SciTech Briefs

Microsoft releases Zune media player

Microsoft Corp.’s newest product is a portable device for music, video, and pictures. Available this holiday season in black, brown, or white, the Zune 30-GB digital media player features wireless technology, a built-in FM tuner, and a three-inch screen. Wireless technology will allow two Zunes to share samples of songs, recordings, playlists, or pictures. Every device will come preloaded with music and video.

The Zune Marketplace will have millions of songs for individual purchase or for unlimited download with a Zune Pass subscription. Also available are two accessory packs designed for use of the Zune at home or in a car: the Zune Home A/V Pack and the Zune Car Pack, respectively.

Source: Microsoft

Apple previews its tentative “iTV”

Apple has announced its newest creation, an effort encouraging TV fans to purchase movies and television shows on iTunes. Expected in early 2007, the iTV will wirelessly stream movies, TV shows, music, podcasts, and pictures from computer to TV. Users can use the content on their computers to watch movies, shows, and podcasts, control and listen to music, or view a picture slideshow with music on their TV.

The device will be controlled by the Apple Remote.

Source: Apple

YouTube receives music video library

Warner Music has agreed to upload its entire library of music videos to YouTube. YouTube users will be able to access music videos from all Warner artists and use material from the videos to create and upload clips to YouTube.

The collaboration is the result of Warner and YouTube being able to share advertising revenue generated from the video content.

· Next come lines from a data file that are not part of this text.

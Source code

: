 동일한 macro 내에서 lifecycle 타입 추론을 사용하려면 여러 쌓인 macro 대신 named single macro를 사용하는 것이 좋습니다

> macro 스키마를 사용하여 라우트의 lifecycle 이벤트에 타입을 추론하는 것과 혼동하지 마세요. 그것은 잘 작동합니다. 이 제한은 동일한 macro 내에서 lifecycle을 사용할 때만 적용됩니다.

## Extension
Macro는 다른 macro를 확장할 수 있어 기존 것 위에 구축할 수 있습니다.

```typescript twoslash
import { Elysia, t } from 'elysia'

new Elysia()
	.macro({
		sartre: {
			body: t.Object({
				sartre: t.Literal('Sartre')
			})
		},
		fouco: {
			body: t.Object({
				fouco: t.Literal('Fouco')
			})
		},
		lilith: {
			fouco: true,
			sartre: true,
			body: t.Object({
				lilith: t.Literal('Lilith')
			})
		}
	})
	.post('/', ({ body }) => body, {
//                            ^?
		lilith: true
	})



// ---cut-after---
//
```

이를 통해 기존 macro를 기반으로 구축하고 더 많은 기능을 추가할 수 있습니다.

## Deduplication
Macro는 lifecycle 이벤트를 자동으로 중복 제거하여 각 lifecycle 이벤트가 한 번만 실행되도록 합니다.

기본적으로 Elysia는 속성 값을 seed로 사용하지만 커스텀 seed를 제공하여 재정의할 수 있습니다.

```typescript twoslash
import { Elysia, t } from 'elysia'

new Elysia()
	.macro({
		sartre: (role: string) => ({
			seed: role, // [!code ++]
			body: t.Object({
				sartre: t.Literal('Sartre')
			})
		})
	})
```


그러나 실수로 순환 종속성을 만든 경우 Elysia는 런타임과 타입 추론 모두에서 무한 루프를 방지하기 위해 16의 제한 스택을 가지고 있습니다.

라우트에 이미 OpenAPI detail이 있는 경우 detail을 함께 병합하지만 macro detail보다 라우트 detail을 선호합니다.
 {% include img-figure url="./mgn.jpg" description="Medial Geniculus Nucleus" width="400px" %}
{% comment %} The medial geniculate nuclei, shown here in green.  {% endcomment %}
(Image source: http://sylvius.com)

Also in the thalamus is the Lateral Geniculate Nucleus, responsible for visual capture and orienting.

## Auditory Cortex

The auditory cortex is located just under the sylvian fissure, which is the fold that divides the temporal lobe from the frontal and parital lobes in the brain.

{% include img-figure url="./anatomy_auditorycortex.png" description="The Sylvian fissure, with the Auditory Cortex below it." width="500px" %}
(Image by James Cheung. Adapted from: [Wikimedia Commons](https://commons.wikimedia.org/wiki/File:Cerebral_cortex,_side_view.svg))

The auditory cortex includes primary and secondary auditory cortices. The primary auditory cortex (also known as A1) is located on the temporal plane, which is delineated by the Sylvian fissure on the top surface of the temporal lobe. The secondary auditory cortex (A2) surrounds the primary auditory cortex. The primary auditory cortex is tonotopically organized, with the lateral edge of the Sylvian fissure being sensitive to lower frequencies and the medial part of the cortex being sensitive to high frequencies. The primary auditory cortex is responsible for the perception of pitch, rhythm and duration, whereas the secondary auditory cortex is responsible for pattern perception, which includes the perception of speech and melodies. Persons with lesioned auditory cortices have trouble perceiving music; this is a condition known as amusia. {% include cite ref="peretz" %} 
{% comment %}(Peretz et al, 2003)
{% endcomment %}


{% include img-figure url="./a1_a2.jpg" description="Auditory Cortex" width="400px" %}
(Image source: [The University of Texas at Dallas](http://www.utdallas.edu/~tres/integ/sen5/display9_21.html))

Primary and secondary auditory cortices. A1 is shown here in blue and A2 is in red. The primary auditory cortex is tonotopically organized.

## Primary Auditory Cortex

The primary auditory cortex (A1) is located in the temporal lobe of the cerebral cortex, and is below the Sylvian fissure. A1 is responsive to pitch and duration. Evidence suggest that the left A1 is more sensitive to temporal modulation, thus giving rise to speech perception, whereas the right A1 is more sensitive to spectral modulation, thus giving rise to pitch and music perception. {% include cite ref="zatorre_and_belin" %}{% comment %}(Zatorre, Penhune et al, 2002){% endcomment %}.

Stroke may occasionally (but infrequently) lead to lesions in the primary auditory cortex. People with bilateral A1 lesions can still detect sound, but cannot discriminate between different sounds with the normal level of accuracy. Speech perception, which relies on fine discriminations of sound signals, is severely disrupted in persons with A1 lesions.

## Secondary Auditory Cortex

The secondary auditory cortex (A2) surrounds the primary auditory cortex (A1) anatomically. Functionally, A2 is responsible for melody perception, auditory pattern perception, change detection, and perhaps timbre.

Industry reaction toward online music access is diverse. Last week, Universal Music Group called free online video sites like YouTube “copyright infringers” for displaying artists’ music videos and suggested possible legal action against illegal use or compensation for the videos.


New artificial arm requires thought

Jesse Sullivan is the first human to have a thought-controlled artificial arm. His “bionic arm” is controlled by electrical signals sent from the brain through surgically rerouted nerves. The arm allows more movements and operates more smoothly than regular prosthetics.

Nerves were grafted onto muscle to receive thought-generated impulses. Electrodes pick up muscle activity and relay the signals to the arm’s computer, which causes motors to move the elbow and hand. So far the bionic arm allows four discrete movements; natural arms are capable of 22.

The military’s research-and-development wing, the Defense Advanced Research Projects Agency, has joined the research to help troops who were wounded in Iraq and Afghanistan and lost a limb.